**TASK GOAL:** Which lines of the entries below include "from"? List them all.

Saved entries
------------
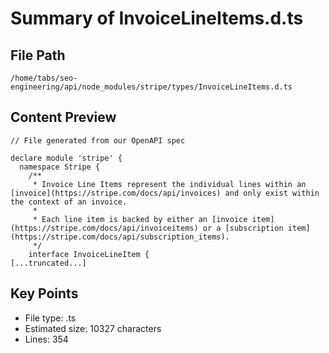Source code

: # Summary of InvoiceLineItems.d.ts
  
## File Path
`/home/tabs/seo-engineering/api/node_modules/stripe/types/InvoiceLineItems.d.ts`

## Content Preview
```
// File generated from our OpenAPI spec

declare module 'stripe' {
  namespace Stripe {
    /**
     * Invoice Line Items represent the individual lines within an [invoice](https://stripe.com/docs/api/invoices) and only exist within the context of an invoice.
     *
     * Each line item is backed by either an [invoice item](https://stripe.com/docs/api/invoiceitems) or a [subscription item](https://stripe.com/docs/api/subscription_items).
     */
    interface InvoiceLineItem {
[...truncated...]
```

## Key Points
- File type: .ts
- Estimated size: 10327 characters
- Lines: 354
------------
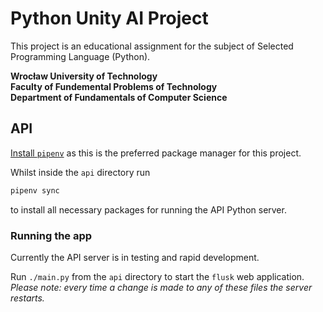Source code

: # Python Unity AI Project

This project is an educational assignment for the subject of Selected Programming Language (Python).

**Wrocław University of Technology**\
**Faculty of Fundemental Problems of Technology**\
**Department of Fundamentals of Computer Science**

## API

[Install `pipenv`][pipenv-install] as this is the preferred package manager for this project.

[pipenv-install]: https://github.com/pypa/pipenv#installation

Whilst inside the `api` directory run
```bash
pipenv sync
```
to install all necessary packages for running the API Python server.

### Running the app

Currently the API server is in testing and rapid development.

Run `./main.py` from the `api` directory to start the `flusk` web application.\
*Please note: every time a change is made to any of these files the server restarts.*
------------
**OUTPUT:**
// File generated from our OpenAPI spec
Run `./main.py` from the `api` directory to start the `flusk` web application.\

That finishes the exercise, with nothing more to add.